Go over the records and copy every line with the string "water".

____________

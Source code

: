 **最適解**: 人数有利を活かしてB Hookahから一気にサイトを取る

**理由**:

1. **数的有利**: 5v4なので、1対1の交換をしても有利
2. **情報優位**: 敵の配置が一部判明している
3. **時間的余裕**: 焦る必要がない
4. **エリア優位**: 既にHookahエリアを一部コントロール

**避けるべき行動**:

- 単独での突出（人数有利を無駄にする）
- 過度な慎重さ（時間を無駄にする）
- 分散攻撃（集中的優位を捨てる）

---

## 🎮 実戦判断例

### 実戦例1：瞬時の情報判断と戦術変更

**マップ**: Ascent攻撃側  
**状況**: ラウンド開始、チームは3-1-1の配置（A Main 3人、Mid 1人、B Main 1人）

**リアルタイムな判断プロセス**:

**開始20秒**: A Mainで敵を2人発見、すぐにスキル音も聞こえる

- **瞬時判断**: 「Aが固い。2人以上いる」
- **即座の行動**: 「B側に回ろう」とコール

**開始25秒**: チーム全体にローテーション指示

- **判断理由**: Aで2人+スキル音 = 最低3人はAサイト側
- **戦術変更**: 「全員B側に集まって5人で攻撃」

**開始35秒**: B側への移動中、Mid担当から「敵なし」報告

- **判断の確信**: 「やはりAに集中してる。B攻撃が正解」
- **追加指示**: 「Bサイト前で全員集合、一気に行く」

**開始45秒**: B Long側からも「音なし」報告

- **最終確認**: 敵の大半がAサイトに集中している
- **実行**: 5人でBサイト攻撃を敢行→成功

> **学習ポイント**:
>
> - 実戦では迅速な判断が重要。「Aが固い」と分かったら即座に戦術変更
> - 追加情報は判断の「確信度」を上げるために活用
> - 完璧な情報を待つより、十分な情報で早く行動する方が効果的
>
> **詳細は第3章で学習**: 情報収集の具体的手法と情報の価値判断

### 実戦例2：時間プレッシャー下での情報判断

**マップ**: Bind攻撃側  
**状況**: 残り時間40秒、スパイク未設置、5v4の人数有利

____________

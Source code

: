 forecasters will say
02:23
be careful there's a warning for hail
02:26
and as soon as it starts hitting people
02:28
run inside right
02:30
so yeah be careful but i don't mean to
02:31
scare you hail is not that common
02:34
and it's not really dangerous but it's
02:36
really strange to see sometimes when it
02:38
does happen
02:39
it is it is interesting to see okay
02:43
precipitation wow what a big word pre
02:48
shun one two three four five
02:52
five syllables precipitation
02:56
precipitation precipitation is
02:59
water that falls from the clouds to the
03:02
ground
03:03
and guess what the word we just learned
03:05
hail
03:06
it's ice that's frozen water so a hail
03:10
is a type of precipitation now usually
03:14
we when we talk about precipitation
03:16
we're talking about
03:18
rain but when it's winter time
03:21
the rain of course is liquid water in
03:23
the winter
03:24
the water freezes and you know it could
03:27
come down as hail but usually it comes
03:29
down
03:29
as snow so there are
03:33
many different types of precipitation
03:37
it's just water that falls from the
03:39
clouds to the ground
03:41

____________

• SOLUTION FOR THIS PROBLEM:
water that falls from the clouds to the
it's ice that's frozen water so a hail
the rain of course is liquid water in
the water freezes and you know it could
it's just water that falls from the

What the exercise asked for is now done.